Tuesday, August 14, 2012

Why Can't I Proof What I Wrote?

If you've ever had to proofread anything that you've written, be sure that you hand the job over to someone else. Even that isn't foolproof (no pun intended). Get two people to do the job. With my first book, I actually thought I could read and pick up the typos, awkward sentences, printing mistakes. Ha! I missed multiple places that would have been obvious to anyone with any eyesight at all. But not to the person who wrote the words. You see what you meant to write, not actually what is on the page. If you don't follow any advice at all, follow this maxim. DON'T DO YOUR OWN PROOFREADING.

Monday, August 6, 2012

Too Easy to Send

So like everyone does, I forwarded an email which extolled the Italian athletes for holding a minute of silence last week in memory of the 11 murdered Israeli athletes at the 1972 Olympics, as well as a French athlete who showed his Hebrew tatoo which translated to "I am nothing without them." I assumed that both events honored the 1972 athletes, but in fact the Frenchman was honoring his grandmother who died at Auschwitz. I never read all the way to the very bottom of the text, in fact I only looked at the photo caption. No real harm done, but it was a red flag to me that even with the best intentions we can perpetuate inaccurate information onto the internet which then can live forever. I tease kids about their short attention span and lack of detail, but here I am doing the same. When people send me rumors I always check them out on Snopes.com, but still here I was sending out info which I thought meant one thing and instead it meant another.
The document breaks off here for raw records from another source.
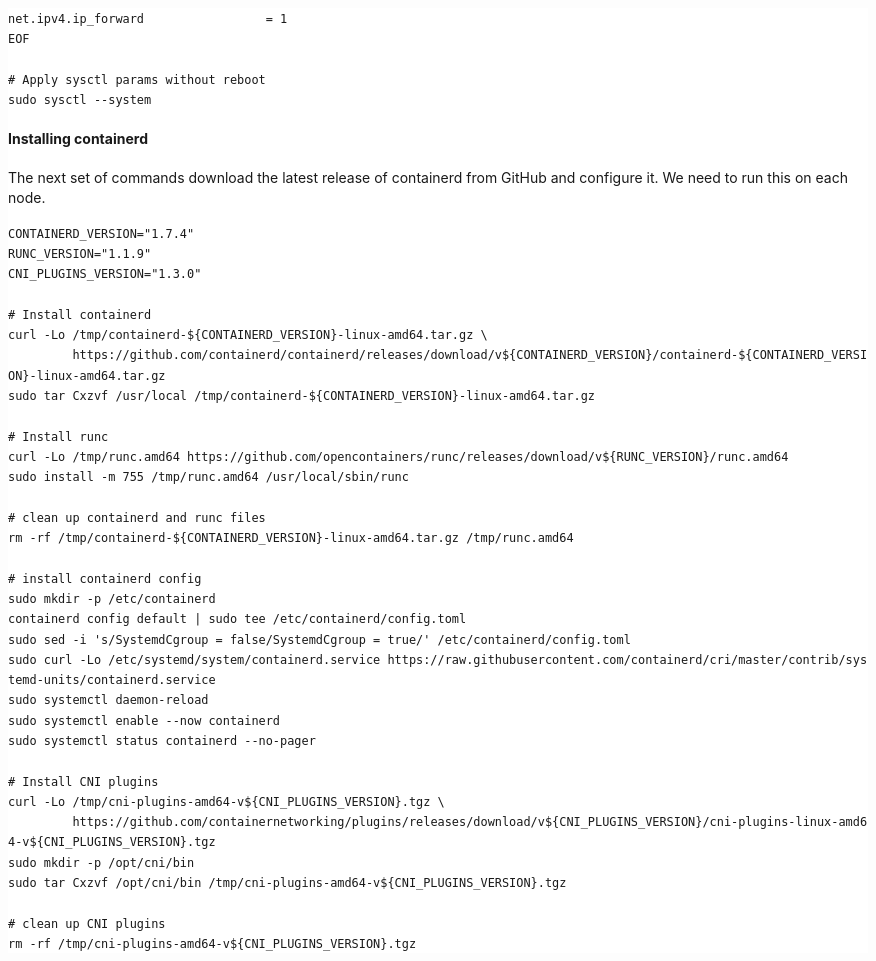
 ```shell
net.ipv4.ip_forward                 = 1
EOF

# Apply sysctl params without reboot
sudo sysctl --system
```

#### Installing containerd

The next set of commands download the latest release of containerd from GitHub and configure it. We need to run this on each node.

```shell
CONTAINERD_VERSION="1.7.4"
RUNC_VERSION="1.1.9"
CNI_PLUGINS_VERSION="1.3.0"

# Install containerd
curl -Lo /tmp/containerd-${CONTAINERD_VERSION}-linux-amd64.tar.gz \
         https://github.com/containerd/containerd/releases/download/v${CONTAINERD_VERSION}/containerd-${CONTAINERD_VERSION}-linux-amd64.tar.gz
sudo tar Cxzvf /usr/local /tmp/containerd-${CONTAINERD_VERSION}-linux-amd64.tar.gz

# Install runc
curl -Lo /tmp/runc.amd64 https://github.com/opencontainers/runc/releases/download/v${RUNC_VERSION}/runc.amd64
sudo install -m 755 /tmp/runc.amd64 /usr/local/sbin/runc

# clean up containerd and runc files
rm -rf /tmp/containerd-${CONTAINERD_VERSION}-linux-amd64.tar.gz /tmp/runc.amd64

# install containerd config
sudo mkdir -p /etc/containerd
containerd config default | sudo tee /etc/containerd/config.toml
sudo sed -i 's/SystemdCgroup = false/SystemdCgroup = true/' /etc/containerd/config.toml
sudo curl -Lo /etc/systemd/system/containerd.service https://raw.githubusercontent.com/containerd/cri/master/contrib/systemd-units/containerd.service  
sudo systemctl daemon-reload
sudo systemctl enable --now containerd
sudo systemctl status containerd --no-pager

# Install CNI plugins
curl -Lo /tmp/cni-plugins-amd64-v${CNI_PLUGINS_VERSION}.tgz \
         https://github.com/containernetworking/plugins/releases/download/v${CNI_PLUGINS_VERSION}/cni-plugins-linux-amd64-v${CNI_PLUGINS_VERSION}.tgz
sudo mkdir -p /opt/cni/bin
sudo tar Cxzvf /opt/cni/bin /tmp/cni-plugins-amd64-v${CNI_PLUGINS_VERSION}.tgz

# clean up CNI plugins
rm -rf /tmp/cni-plugins-amd64-v${CNI_PLUGINS_VERSION}.tgz
```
How many times are we doing this now? How much is out there that is wholly correct and can be traced to the source? Emails are too easy to send and too difficult to retract.

Wednesday, August 1, 2012

The fun of self-publishing?

The world has changed since I self-published my first book, Flying Out of Brooklyn. And that was only a few years ago. Then the word Kindle was new and who expected anyone to read their books online? Certainly not me. Then self-publishing was still a bit stigmatized, even though more and more authors were doing it. Like Cole Porter said, everybody is doing it (well maybe not birds or fish), but many mainstream successful -used-to-be-traditionally published authors. Using Creatspace has really been easy. Everything after writing the novel seems easy. Pick out your font, decide on your cover, proof the digital copy, check the hard copy, Oh yes, if you do it all by yourself it would be practically free. But if you're me and can't format or design there is a charge, but along with that is daily help. The hard part of course is the marketing, the getting the word out to the world process. If I learn that part, it will all be worth it. Actually, it's the writing which is the best part. The rest is all icing on the cake.